Bees get concept of zero, study says

What would it mean if bees could understand the concept of nothing?

That would be something.

Yet that is what scientists reported June 7 in the journal Science. Bees had already demonstrated they could count. Now, the researchers wrote, bees have shown that they understand the absence of things -- shapes on a display, in this experiment -- as a quantity: none or zero.

This is a big leap. Some past civilizations had trouble with the idea of zero. And the only nonhuman animals so far to pass the kind of test bees did are primates and one bird. Not one species, one bird, the famed African gray parrot Alex.

The bee study was clever. Scarlett Howard and Adrian Dyer of RMIT University in Melbourne trained bees to land on visual displays for a reward.

Some were rewarded if they landed on the displays with more shapes, like squares or circles, and some if they landed on the displays with fewer. The shapes were of different sizes and the displays with varying numbers of shapes were hung on a wheel in different places to avoid giving any spatial clues.

Then, the researchers introduced a display with no shapes.
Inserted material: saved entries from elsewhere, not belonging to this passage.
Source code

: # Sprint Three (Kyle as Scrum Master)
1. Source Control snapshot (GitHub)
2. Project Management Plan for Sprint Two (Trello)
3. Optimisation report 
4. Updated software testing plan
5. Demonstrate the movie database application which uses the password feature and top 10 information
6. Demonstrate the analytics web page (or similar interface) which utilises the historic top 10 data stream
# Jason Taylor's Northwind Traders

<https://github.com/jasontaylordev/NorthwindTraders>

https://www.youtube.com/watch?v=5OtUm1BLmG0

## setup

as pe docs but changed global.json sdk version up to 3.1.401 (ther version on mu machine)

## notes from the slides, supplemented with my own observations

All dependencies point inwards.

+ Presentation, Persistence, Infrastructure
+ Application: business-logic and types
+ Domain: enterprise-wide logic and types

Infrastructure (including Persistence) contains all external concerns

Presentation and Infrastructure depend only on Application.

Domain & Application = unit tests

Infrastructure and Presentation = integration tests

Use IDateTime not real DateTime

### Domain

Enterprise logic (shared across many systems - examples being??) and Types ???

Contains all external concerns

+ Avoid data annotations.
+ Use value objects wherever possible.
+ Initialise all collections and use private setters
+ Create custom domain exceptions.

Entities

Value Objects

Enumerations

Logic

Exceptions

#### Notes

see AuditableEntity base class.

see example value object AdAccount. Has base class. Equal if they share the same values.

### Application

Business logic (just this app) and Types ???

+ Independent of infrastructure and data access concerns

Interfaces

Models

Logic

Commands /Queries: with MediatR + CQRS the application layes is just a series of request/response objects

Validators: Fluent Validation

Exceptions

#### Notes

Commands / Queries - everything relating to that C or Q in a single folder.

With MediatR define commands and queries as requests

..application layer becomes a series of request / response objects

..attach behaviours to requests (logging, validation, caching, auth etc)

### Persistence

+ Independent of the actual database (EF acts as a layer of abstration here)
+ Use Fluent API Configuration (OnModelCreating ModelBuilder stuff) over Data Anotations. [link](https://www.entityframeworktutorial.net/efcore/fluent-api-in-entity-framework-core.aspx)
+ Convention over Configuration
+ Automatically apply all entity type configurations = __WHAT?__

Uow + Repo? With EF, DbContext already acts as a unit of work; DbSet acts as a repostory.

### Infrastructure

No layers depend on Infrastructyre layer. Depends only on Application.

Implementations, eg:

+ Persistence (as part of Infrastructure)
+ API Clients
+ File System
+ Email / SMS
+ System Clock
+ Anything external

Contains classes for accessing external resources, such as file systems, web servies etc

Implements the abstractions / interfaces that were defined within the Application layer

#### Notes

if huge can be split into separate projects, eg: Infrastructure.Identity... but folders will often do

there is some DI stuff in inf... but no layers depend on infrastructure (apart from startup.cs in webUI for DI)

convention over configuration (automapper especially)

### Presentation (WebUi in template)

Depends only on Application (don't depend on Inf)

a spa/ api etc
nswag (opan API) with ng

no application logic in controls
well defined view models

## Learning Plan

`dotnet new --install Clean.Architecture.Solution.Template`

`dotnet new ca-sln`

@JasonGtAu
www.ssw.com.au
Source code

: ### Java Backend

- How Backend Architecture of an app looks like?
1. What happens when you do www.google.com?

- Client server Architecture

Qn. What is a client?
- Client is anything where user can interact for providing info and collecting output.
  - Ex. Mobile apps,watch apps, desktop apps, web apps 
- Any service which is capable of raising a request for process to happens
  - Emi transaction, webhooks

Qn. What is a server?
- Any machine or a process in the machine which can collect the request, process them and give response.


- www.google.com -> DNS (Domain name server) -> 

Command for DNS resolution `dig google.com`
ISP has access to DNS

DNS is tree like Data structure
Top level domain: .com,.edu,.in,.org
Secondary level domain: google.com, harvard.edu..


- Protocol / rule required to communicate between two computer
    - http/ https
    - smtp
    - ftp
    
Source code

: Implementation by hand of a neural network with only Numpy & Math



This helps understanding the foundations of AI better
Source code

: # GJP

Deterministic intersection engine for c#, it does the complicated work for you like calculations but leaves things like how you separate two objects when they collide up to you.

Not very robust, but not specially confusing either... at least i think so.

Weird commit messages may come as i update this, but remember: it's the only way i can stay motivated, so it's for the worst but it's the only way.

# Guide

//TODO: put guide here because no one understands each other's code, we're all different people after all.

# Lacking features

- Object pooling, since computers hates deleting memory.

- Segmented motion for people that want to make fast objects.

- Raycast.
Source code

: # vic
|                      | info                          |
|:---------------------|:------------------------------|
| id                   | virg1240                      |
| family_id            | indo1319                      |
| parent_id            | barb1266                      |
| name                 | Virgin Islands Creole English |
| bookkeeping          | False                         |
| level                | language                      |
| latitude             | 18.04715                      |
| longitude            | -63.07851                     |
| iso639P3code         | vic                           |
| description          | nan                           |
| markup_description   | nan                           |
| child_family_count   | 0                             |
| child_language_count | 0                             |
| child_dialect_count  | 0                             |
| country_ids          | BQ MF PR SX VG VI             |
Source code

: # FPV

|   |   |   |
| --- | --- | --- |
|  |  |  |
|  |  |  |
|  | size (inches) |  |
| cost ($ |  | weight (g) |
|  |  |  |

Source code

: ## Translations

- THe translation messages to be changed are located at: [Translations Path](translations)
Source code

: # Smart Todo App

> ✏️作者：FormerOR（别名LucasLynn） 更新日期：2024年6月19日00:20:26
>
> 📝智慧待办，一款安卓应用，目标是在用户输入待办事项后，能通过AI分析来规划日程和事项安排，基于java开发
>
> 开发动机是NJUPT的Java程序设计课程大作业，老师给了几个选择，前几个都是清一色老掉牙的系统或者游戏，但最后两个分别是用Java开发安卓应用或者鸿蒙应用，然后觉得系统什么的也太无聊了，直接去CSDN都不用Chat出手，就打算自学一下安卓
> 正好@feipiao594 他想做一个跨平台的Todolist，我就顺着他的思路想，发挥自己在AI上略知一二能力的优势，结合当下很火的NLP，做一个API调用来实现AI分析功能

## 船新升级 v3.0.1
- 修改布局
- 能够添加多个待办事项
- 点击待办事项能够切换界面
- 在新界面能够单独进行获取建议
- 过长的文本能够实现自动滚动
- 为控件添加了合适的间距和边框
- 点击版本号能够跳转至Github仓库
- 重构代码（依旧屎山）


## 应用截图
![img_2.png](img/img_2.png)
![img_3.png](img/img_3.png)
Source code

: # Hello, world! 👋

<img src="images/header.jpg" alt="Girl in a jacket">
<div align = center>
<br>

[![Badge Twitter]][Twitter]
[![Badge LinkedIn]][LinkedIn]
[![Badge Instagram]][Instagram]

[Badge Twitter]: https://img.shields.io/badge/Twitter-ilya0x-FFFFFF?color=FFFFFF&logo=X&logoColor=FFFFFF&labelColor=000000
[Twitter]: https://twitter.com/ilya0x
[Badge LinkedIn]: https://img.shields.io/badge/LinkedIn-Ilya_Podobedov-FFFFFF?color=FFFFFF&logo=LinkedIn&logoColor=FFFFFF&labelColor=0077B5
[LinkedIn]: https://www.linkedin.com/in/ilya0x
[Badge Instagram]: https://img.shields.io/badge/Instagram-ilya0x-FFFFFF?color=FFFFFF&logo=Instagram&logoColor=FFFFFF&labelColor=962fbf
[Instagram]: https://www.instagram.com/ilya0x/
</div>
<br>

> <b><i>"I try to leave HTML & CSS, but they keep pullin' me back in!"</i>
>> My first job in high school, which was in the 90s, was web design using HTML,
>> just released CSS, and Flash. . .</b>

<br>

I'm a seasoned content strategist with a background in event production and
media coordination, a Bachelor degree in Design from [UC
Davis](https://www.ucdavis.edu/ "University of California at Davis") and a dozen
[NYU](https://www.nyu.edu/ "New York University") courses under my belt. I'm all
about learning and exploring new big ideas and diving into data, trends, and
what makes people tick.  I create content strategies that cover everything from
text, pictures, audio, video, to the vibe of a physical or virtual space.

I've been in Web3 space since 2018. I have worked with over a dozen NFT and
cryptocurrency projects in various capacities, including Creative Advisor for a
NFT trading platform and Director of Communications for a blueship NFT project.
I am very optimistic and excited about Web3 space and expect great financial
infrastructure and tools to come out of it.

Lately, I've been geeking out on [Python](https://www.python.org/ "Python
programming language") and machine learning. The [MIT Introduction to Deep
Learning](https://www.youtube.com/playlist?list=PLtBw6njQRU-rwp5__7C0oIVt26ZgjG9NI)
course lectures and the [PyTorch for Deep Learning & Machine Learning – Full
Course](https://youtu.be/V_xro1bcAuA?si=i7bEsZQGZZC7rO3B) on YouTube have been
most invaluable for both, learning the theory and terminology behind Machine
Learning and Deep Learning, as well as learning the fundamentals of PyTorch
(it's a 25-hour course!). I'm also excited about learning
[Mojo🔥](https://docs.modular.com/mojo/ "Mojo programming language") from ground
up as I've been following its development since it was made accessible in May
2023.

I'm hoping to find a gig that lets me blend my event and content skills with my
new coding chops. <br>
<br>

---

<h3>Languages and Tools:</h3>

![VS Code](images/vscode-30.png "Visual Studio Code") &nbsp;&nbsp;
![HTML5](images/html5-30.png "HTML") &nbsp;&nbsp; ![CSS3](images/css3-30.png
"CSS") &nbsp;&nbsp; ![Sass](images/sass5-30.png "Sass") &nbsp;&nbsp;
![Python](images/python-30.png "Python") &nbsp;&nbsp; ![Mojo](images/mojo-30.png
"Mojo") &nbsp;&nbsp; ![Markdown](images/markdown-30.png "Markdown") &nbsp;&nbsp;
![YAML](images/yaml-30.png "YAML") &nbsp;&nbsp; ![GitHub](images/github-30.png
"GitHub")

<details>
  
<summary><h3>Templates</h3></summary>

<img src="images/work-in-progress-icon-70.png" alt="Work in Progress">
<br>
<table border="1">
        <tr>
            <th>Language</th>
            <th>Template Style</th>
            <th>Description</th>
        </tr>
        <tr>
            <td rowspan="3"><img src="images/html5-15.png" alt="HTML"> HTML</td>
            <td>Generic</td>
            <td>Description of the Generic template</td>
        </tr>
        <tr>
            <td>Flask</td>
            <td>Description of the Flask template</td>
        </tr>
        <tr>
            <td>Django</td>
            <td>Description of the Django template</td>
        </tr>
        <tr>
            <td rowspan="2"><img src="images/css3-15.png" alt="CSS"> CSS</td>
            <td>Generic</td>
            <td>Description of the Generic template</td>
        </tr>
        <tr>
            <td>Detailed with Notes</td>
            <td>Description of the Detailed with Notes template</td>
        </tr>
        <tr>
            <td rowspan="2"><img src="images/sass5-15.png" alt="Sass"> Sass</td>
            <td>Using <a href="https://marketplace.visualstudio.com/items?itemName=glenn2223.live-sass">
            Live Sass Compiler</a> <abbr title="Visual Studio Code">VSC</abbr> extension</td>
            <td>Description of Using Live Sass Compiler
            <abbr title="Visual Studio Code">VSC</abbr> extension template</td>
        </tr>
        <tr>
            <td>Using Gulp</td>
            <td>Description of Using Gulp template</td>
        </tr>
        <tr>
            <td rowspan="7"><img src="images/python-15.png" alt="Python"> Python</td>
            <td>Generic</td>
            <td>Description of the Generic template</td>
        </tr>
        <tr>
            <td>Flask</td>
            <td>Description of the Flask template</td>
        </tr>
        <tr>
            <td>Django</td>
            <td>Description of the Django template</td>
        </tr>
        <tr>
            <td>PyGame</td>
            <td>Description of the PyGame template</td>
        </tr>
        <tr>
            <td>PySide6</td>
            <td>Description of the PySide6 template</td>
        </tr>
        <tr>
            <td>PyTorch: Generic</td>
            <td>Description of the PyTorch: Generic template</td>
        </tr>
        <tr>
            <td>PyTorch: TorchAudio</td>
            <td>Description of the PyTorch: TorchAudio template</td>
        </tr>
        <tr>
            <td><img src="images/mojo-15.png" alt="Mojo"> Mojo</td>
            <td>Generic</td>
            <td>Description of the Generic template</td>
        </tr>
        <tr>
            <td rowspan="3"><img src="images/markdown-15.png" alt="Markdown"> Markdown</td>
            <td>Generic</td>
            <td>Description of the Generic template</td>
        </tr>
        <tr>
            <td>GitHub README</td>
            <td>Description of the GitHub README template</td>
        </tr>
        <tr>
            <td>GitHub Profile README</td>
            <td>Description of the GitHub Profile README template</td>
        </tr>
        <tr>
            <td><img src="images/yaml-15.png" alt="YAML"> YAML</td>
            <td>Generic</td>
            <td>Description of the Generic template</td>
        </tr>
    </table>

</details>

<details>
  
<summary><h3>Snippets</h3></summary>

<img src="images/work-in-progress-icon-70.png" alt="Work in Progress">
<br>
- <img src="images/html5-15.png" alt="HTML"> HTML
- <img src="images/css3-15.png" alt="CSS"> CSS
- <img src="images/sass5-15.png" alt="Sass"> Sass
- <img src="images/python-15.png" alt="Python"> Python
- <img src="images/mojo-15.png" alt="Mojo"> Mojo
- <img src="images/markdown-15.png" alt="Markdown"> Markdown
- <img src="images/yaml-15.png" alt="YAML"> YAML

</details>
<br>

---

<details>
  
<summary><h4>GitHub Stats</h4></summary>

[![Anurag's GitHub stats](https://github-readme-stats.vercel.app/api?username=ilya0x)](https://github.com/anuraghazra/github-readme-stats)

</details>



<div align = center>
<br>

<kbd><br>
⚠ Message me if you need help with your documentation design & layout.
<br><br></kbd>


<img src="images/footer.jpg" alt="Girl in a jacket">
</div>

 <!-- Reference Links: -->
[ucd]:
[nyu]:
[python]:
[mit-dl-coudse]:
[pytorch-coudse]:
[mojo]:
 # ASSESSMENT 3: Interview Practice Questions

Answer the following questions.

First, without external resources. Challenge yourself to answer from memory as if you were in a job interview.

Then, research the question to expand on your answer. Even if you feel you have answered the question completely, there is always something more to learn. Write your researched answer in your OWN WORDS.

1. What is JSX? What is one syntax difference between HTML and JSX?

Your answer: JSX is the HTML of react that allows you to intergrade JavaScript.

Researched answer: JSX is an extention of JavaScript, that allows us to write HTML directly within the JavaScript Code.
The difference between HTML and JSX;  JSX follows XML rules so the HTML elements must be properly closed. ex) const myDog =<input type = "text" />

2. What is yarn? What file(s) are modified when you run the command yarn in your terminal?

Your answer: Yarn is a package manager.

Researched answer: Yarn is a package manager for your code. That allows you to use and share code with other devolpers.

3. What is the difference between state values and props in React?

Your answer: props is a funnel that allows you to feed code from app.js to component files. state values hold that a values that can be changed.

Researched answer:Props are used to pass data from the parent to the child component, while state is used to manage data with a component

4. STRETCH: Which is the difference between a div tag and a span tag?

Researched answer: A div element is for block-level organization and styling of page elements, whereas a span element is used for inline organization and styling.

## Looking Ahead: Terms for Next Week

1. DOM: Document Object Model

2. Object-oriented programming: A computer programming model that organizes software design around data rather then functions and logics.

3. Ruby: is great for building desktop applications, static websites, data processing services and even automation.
Bees trained to land on a display with fewer shapes landed on the so-called empty set, the nothing display, the zero card. Bees trained to land on the display with more shapes did not.

Furthermore, bees did better when the empty display was in a group with displays with larger numbers of shapes than with fewer. And that suggested the bees get the idea of more and fewer, of a numerical series in which one is closer to zero than five.

"I certainly wouldn't use the word consciousness," in relation to bees, Dyer said. But "the evidence is consistent with high-level cognitive abilities."